PRV as been passing water, hence the constant drip/trickle out to the overflow downstairs.

but pressure at the boiler gauge seems to have gone down a bit after several days and as per my previous post, opening the filling loop it went up by 0.5 bar in seconds
 
I would ring the water board and check there still not doing work in the area as they could be replacing water mains etc
 
I would ring the water board and check there still not doing work in the area as they could be replacing water mains etc
Thanks for your reply. There are no issues registered in the area on united utilities, but I will ring them.

what I don’t get about the posts on here about dirty mains water is I have drained down the tank and tried to flush it tank, several times. Each time it being filled with fresh cold water which is coming into the house clean....... but the water is coming out of the tank dirty when it’s left in their any given time.
 
Just drained out the hot water tank. For info central Heating went off about 90 minutes ago hot water about 50 minutes ago.

It took about 30 minutes to empty the hot water tank/cylinder meanwhile the gauge on the boiler has dropped from abou 1.3 bar to about 0.4 bar.

still just dirty mains water?
 
I'd be wanting to pressure test the coil at this point, to be certain what is going on.
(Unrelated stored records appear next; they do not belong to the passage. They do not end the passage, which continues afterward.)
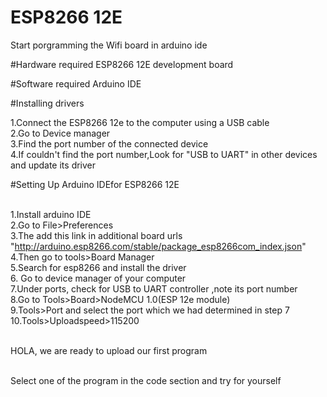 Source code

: # ESP8266 12E
Start porgramming the Wifi board in arduino ide

#Hardware required
ESP8266 12E development board

#Software required
Arduino IDE


#Installing drivers

1.Connect the ESP8266 12e to the computer using a USB cable
<br/>2.Go to Device manager
<br/>3.Find the port number of the connected device
<br/>4.If couldn't find the port number,Look for "USB to UART" in other devices and update its driver


#Setting Up Arduino IDEfor ESP8266 12E

<br/>1.Install arduino IDE
<br/>2.Go to File>Preferences
<br/>3.The add this link in additional board urls "http://arduino.esp8266.com/stable/package_esp8266com_index.json"
<br/>4.Then go to tools>Board Manager
<br/>5.Search for esp8266 and install the driver
<br/>6. Go to device manager of your computer
<br/>7.Under ports, check for USB to UART controller ,note its port number
<br/>8.Go to Tools>Board>NodeMCU 1.0(ESP 12e module)
<br/>9.Tools>Port and select the port which we had determined in step 7
<br/>10.Tools>Uploadspeed>115200

<br/>HOLA, we are ready to upload our first program

<br/> Select one of the program in the code section and try for yourself

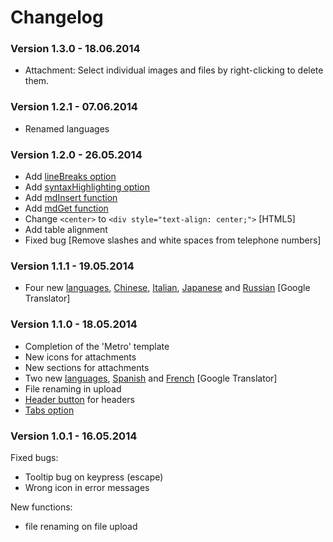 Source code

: # Changelog

### Version 1.3.0 - 18.06.2014

- Attachment: Select individual images and files by right-clicking to delete them.

### Version 1.2.1 - 07.06.2014

- Renamed languages

### Version 1.2.0 - 26.05.2014

- Add [lineBreaks option](https://github.com/Teddy95/MDEditor/wiki/lineBreaks-option)
- Add [syntaxHighlighting option](https://github.com/Teddy95/MDEditor/wiki/syntaxHighlighting-option)
- Add [mdInsert function](https://github.com/Teddy95/MDEditor/wiki/mdInsert-function)
- Add [mdGet function](https://github.com/Teddy95/MDEditor/wiki/mdGet-function)
- Change `<center>` to `<div style="text-align: center;">` [HTML5]
- Add table alignment
- Fixed bug [Remove slashes and white spaces from telephone numbers]

### Version 1.1.1 - 19.05.2014

- Four new [languages](https://github.com/Teddy95/MDEditor/wiki/Languages), [Chinese](https://github.com/Teddy95/MDEditor/blob/master/core/lang/ch-CH.json), [Italian](https://github.com/Teddy95/MDEditor/blob/master/core/lang/it-IT.json), [Japanese](https://github.com/Teddy95/MDEditor/blob/master/core/lang/jp-JP.json) and [Russian](https://github.com/Teddy95/MDEditor/blob/master/core/lang/ru-RU.json) [Google Translator]

### Version 1.1.0 - 18.05.2014

- Completion of the 'Metro' template
- New icons for attachments
- New sections for attachments
- Two new [languages](https://github.com/Teddy95/MDEditor/wiki/Languages), [Spanish](https://github.com/Teddy95/MDEditor/blob/master/core/lang/es-ES.json) and [French](https://github.com/Teddy95/MDEditor/blob/master/core/lang/fr-FR.json) [Google Translator]
- File renaming in upload
- [Header button](https://github.com/Teddy95/MDEditor/wiki/headerIcon-option) for headers
- [Tabs option](https://github.com/Teddy95/MDEditor/wiki/tabs-option)

### Version 1.0.1 - 16.05.2014

Fixed bugs:
- Tooltip bug on keypress (escape)
- Wrong icon in error messages

New functions:
- file renaming on file upload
More simply, while the boiler is cold and the cylinder is empty, if you top the pressure back up to 1 bar, does it drop again?
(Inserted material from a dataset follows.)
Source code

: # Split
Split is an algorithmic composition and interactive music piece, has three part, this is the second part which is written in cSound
It has been suggested by others that if the cylinder were leaking into the primary circuit (boiler water), the pressure would be over 3 bar and the PRV (on the boiler) would blow. But we don't know what the OP's mains pressure is: it might not even be as high as 3 bar (can be as little as 0.7 Bar).
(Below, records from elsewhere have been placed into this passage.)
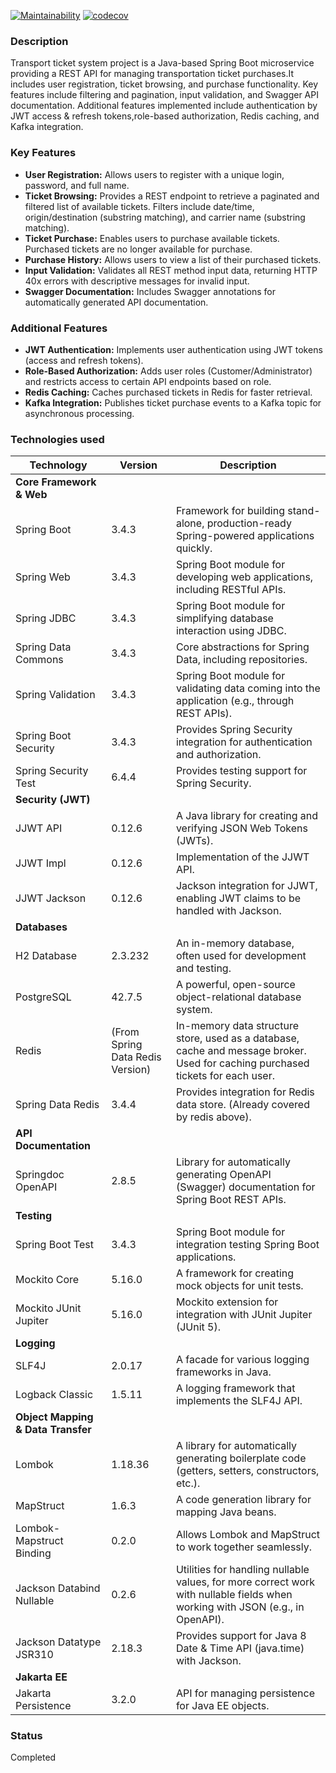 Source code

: [![Maintainability](https://qlty.sh/badges/3628cde9-b84c-4c87-8b92-113381302e33/maintainability.png)](https://qlty.sh/gh/CyberXAndrew/projects/transport-ticket-system)
[![codecov](https://codecov.io/gh/CyberXAndrew/transport-ticket-system/graph/badge.svg?token=I5AEBG3WVJ)](https://codecov.io/gh/CyberXAndrew/transport-ticket-system)

### Description

Transport ticket system project is a Java-based Spring Boot microservice providing a REST API for managing
transportation ticket purchases.It includes user registration, ticket browsing, and purchase functionality.
Key features include filtering and pagination, input validation, and Swagger API documentation. Additional features
implemented include authentication by JWT access & refresh tokens,role-based authorization, Redis caching, and Kafka
integration.

### Key Features

* **User Registration:** Allows users to register with a unique login, password, and full name.
* **Ticket Browsing:** Provides a REST endpoint to retrieve a paginated and filtered list of available tickets. 
Filters include date/time, origin/destination (substring matching), and carrier name (substring matching).
* **Ticket Purchase:** Enables users to purchase available tickets. Purchased tickets are no longer available for
purchase.
* **Purchase History:** Allows users to view a list of their purchased tickets.
* **Input Validation:** Validates all REST method input data, returning HTTP 40х errors with descriptive messages 
for invalid input.
* **Swagger Documentation:** Includes Swagger annotations for automatically generated API documentation.

### Additional Features

* **JWT Authentication:** Implements user authentication using JWT tokens (access and refresh tokens).
* **Role-Based Authorization:** Adds user roles (Customer/Administrator) and restricts access to certain API endpoints
based on role.
* **Redis Caching:** Caches purchased tickets in Redis for faster retrieval.
* **Kafka Integration:** Publishes ticket purchase events to a Kafka topic for asynchronous processing.

### Technologies used

| Technology                         | Version                          | Description                                                                                                                     |
|------------------------------------|----------------------------------|---------------------------------------------------------------------------------------------------------------------------------|
| **Core Framework & Web**           |                                  |                                                                                                                                 |
| Spring Boot                        | 3.4.3                            | Framework for building stand-alone, production-ready Spring-powered applications quickly.                                       |
| Spring Web                         | 3.4.3                            | Spring Boot module for developing web applications, including RESTful APIs.                                                     |
| Spring JDBC                        | 3.4.3                            | Spring Boot module for simplifying database interaction using JDBC.                                                             |
| Spring Data Commons                | 3.4.3                            | Core abstractions for Spring Data, including repositories.                                                                      |
| Spring Validation                  | 3.4.3                            | Spring Boot module for validating data coming into the application (e.g., through REST APIs).                                   |
| Spring Boot Security               | 3.4.3                            | Provides Spring Security integration for authentication and authorization.                                                      |
| Spring Security Test               | 6.4.4                            | Provides testing support for Spring Security.                                                                                   |
| **Security (JWT)**                 |                                  |                                                                                                                                 |
| JJWT API                           | 0.12.6                           | A Java library for creating and verifying JSON Web Tokens (JWTs).                                                               |
| JJWT Impl                          | 0.12.6                           | Implementation of the JJWT API.                                                                                                 |
| JJWT Jackson                       | 0.12.6                           | Jackson integration for JJWT, enabling JWT claims to be handled with Jackson.                                                   |
| **Databases**                      |                                  |                                                                                                                                 |
| H2 Database                        | 2.3.232                          | An in-memory database, often used for development and testing.                                                                  |
| PostgreSQL                         | 42.7.5                           | A powerful, open-source object-relational database system.                                                                      |
| Redis                              | (From Spring Data Redis Version) | In-memory data structure store, used as a database, cache and message broker. Used for caching purchased tickets for each user. |
| Spring Data Redis                  | 3.4.4                            | Provides integration for Redis data store. (Already covered by redis above).                                                    |
| **API Documentation**              |                                  |                                                                                                                                 |
| Springdoc OpenAPI                  | 2.8.5                            | Library for automatically generating OpenAPI (Swagger) documentation for Spring Boot REST APIs.                                 |
| **Testing**                        |                                  |                                                                                                                                 |
| Spring Boot Test                   | 3.4.3                            | Spring Boot module for integration testing Spring Boot applications.                                                            |
| Mockito Core                       | 5.16.0                           | A framework for creating mock objects for unit tests.                                                                           |
| Mockito JUnit Jupiter              | 5.16.0                           | Mockito extension for integration with JUnit Jupiter (JUnit 5).                                                                 |
| **Logging**                        |                                  |                                                                                                                                 |
| SLF4J                              | 2.0.17                           | A facade for various logging frameworks in Java.                                                                                |
| Logback Classic                    | 1.5.11                           | A logging framework that implements the SLF4J API.                                                                              |
| **Object Mapping & Data Transfer** |                                  |                                                                                                                                 |
| Lombok                             | 1.18.36                          | A library for automatically generating boilerplate code (getters, setters, constructors, etc.).                                 |
| MapStruct                          | 1.6.3                            | A code generation library for mapping Java beans.                                                                               |
| Lombok-Mapstruct Binding           | 0.2.0                            | Allows Lombok and MapStruct to work together seamlessly.                                                                        |
| Jackson Databind Nullable          | 0.2.6                            | Utilities for handling nullable values, for more correct work with nullable fields when working with JSON (e.g., in OpenAPI).   |
| Jackson Datatype JSR310            | 2.18.3                           | Provides support for Java 8 Date & Time API (java.time) with Jackson.                                                           |
| **Jakarta EE**                     |                                  |                                                                                                                                 |
| Jakarta Persistence                | 3.2.0                            | API for managing persistence for Java EE objects.                                                                               |

### Status

Completed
Also, could the OP please run a bathful of COLD water? This would give us an idea of the quality of the mains water entering the house.
 
I'd be wanting to pressure test the coil at this point, to be certain what is going on. More simply, while the boiler is cold and the cylinder is empty, if you top the pressure back up to 1 bar, does it drop again?

It has been suggested by others that if the cylinder were leaking into the primary circuit (boiler water), the pressure would be over 3 bar and the PRV would blow. But we don't know what the OP's mains pressure is: it might not even be as high as 3 bar (can be as little as 0.7 Bar).

Also, could the OP please run a bathful of COLD water? This would give us an idea of the quality of the mains water entering the house.
Thanks for your reply Ric2013.

That is the thing that confuses me. Couple of people on have said the boilder pressure increase if the coil was perforated in the unvented indirect hot water cyclinder/tank. Two local plumbers Ive spoke to have suggest it would decrease.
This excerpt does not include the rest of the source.